'And he's sure to appear, eh?' said Tigg.
'Why, no, Mr Montague, no,' returned the doctor. 'We will not say that in the present case, for this gentleman is very far from it.'
'So much the better,' retorted Tigg. 'So much the more adaptable to the Anglo-Bengalee. Bullamy, clear the table and take the things out by the other door. Mr Crimple, business.'
'Shall I introduce him?' asked Jobling.
'I shall be eternally delighted,' answered Tigg, kissing his hand and smiling sweetly.
The doctor disappeared into the outer office, and immediately returned with Jonas Chuzzlewit.
'Mr Montague,' said Jobling. 'Allow me. My friend Mr Chuzzlewit. My dear friend--our chairman. Now do you know,' he added checking himself with infinite policy, and looking round with a smile; 'that's a very singular instance of the force of example. It really is a very remarkable instance of the force of example. I say OUR chairman. Why do I say our chairman? Because he is not MY chairman, you know. I have no connection with the company, farther than giving them, for a certain fee and reward, my poor opinion as a medical man, precisely as I may give it any day to Jack Noakes or Tom Styles. Then why do I say our chairman? Simply because I hear the phrase constantly repeated about me. Such is the involuntary operation of the mental faculty in the imitative biped man. Mr Crimple, I believe you never take snuff? Injudicious. You should.'
Pending these remarks on the part of the doctor, and the lengthened and sonorous pinch with which he followed them up, Jonas took a seat at the board; as ungainly a man as ever he has been within the reader's knowledge.

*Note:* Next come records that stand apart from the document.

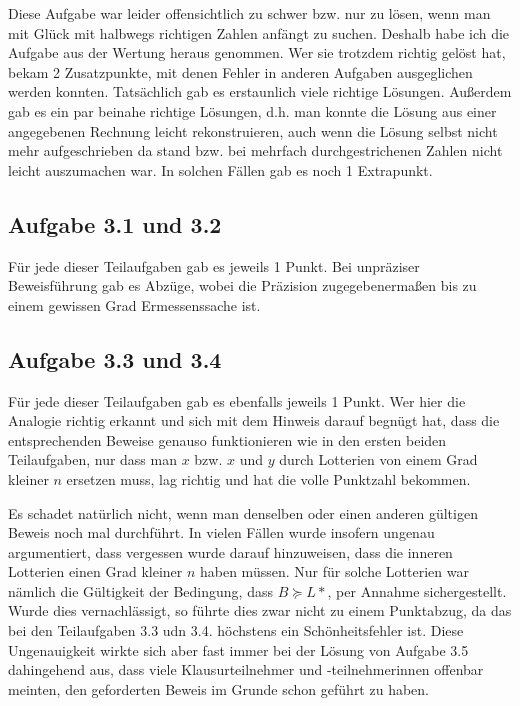 \documentclass[10pt, a4paper, german]{article}
\numberwithin {equation}{section}
\begin{document}
Diese Aufgabe war leider offensichtlich zu schwer bzw. nur zu lösen, wenn man mit
Glück mit halbwegs richtigen Zahlen anfängt zu suchen. Deshalb habe ich die
Aufgabe aus der Wertung heraus genommen. Wer sie trotzdem richtig gelöst hat,
bekam 2 Zusatzpunkte, mit denen Fehler in anderen Aufgaben ausgeglichen werden
konnten. Tatsächlich gab es erstaunlich viele richtige Lösungen. Außerdem gab es
ein par beinahe richtige Lösungen, d.h. man konnte die Lösung aus einer angegebenen
Rechnung leicht rekonstruieren, auch wenn die Lösung selbst nicht mehr
aufgeschrieben da stand bzw. bei mehrfach durchgestrichenen Zahlen nicht leicht
auszumachen war. In solchen Fällen gab es noch 1 Extrapunkt.

\subsection{Aufgabe 3.1 und 3.2}

Für jede dieser Teilaufgaben gab es jeweils 1 Punkt. Bei unpräziser
Beweisführung gab es Abzüge, wobei die Präzision zugegebenermaßen bis zu einem gewissen Grad
Ermessenssache ist. %

\subsection{Aufgabe 3.3 und 3.4}

Für jede dieser Teilaufgaben gab es ebenfalls jeweils 1 Punkt. Wer hier die
Analogie richtig erkannt und sich mit dem Hinweis darauf begnügt hat, dass die
entsprechenden Beweise genauso funktionieren wie in den ersten beiden
Teilaufgaben, nur dass man $x$ bzw. $x$ und $y$ durch Lotterien von einem Grad
kleiner $n$ ersetzen muss, lag richtig und hat die volle Punktzahl bekommen.

Es schadet natürlich nicht, wenn man denselben oder einen anderen gültigen
Beweis noch mal durchführt. In vielen Fällen wurde insofern ungenau
argumentiert, dass vergessen wurde darauf hinzuweisen, dass die inneren
Lotterien einen Grad kleiner $n$ haben müssen. Nur für solche Lotterien war
nämlich die Gültigkeit der Bedingung, dass $B \succeq L*$, per Annahme
sichergestellt. Wurde dies vernachlässigt, so führte dies zwar nicht zu einem
Punktabzug, da das bei den Teilaufgaben 3.3 udn 3.4. höchstens ein
Schönheitsfehler ist. Diese Ungenauigkeit wirkte sich aber fast immer bei der
Lösung von Aufgabe 3.5 dahingehend aus, dass viele Klausurteilnehmer und
-teilnehmerinnen offenbar meinten, den geforderten Beweis im Grunde schon
geführt zu haben.
\end{document}

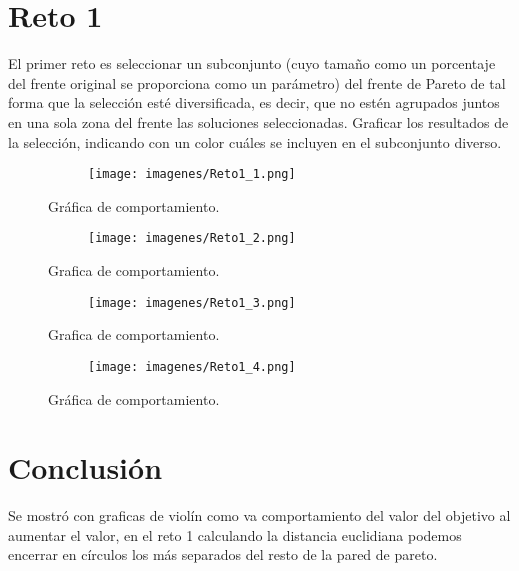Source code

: \documentclass{article}
\begin{document}
\newpage
\section{Reto 1}
El primer reto es seleccionar un subconjunto (cuyo tamaño como un porcentaje del frente original se proporciona como un parámetro) del frente de Pareto de tal forma que la selección esté diversificada, es decir, que no estén agrupados juntos en una sola zona del frente las soluciones seleccionadas. Graficar los resultados de la selección, indicando con un color cuáles se incluyen en el subconjunto diverso.



\begin{figure}[H]
\centering
\begin{subfigure}[b]{1.0\linewidth}
\texttt{[image: imagenes/Reto1\_1.png]}
\end{subfigure}
\caption{Gráfica de comportamiento.}
\label{fig:westminster}
\end{figure}


\begin{figure}[H]
\centering
\begin{subfigure}[b]{1.0\linewidth}
\texttt{[image: imagenes/Reto1\_2.png]}
\end{subfigure}
\caption{Grafica de comportamiento.}
\label{fig:westminster}
\end{figure}



\begin{figure}[H]
\centering
\begin{subfigure}[b]{1.0\linewidth}
\texttt{[image: imagenes/Reto1\_3.png]}
\end{subfigure}
\caption{Grafica de comportamiento.}
\label{fig:westminster}
\end{figure}
\begin{figure}[H]
\centering
\begin{subfigure}[b]{1.0\linewidth}
\texttt{[image: imagenes/Reto1\_4.png]}
\end{subfigure}
\caption{Gráfica de comportamiento.}
\label{fig:westminster}
\end{figure}





 \section{Conclusión}
Se mostró con graficas de violín como va comportamiento del valor del objetivo al aumentar el valor, en el reto 1 calculando la distancia euclidiana podemos encerrar en círculos los más separados del resto de la pared de pareto.  

 
 

 
\end{document}
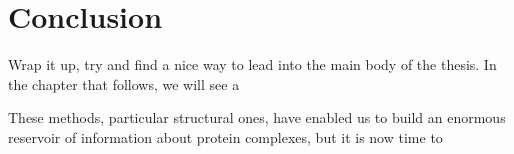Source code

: \documentclass[a4paper,11pt,twoside,openright]{scrbook}
\begin{document}
\section{Conclusion}
Wrap it up, try and find a nice way to lead into the main body of the thesis. In the chapter that follows, we will see a

These methods, particular structural ones, have enabled us to build an enormous reservoir of information about protein complexes, but it is now time to

\printbibliography
\end{document}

It is too common with all of us, but it is especially in the nature of a mean mind, to be overawed by fine clothes and fine furniture. They had a very decided influence on Jonas.
'Now you two gentlemen have business to discuss, I know,' said the doctor, 'and your time is precious. So is mine; for several lives are waiting for me in the next room, and I have a round of visits to make after--after I have taken 'em. Having had the happiness to introduce you to each other, I may go about my business. Good-bye. But allow me, Mr Montague, before I go, to say this of my friend who sits beside you: That gentleman has done more, sir,' rapping his snuff-box solemnly, 'to reconcile me to human nature, than any man alive or dead. Good-bye!'
With these words Jobling bolted abruptly out of the room, and proceeded in his own official department, to impress the lives in waiting with a sense of his keen conscientiousness in the discharge of his duty, and the great difficulty of getting into the Anglo- Bengalee; by feeling their pulses, looking at their tongues, listening at their ribs, poking them in the chest, and so forth; though, if he didn't well know beforehand that whatever kind of lives they were, the Anglo-Bengalee would accept them readily, he was far from being the Jobling that his friend considered him; and was not the original Jobling, but a spurious imitation.
Mr Crimple also departed on the business of the morning; and Jonas Chuzzlewit and Tigg were left alone.
'I learn from our friend,' said Tigg, drawing his chair towards Jonas with a winning ease of manner, 'that you have been thinking--'
'Oh! Ecod then he'd no right to say so,' cried Jonas, interrupting. 'I didn't tell HIM my thoughts. If he took it into his head that I was coming here for such or such a purpose, why, that's his lookout. I don't stand committed by that.'
Jonas said this offensively enough; for over and above the habitual distrust of his character, it was in his nature to seek to revenge himself on the fine clothes and the fine furniture, in exact proportion as he had been unable to withstand their influence.
'If I come here to ask a question or two, and get a document or two to consider of, I don't bind myself to anything. Let's understand that, you know,' said Jonas.
'My dear fellow!' cried Tigg, clapping him on the shoulder, 'I applaud your frankness.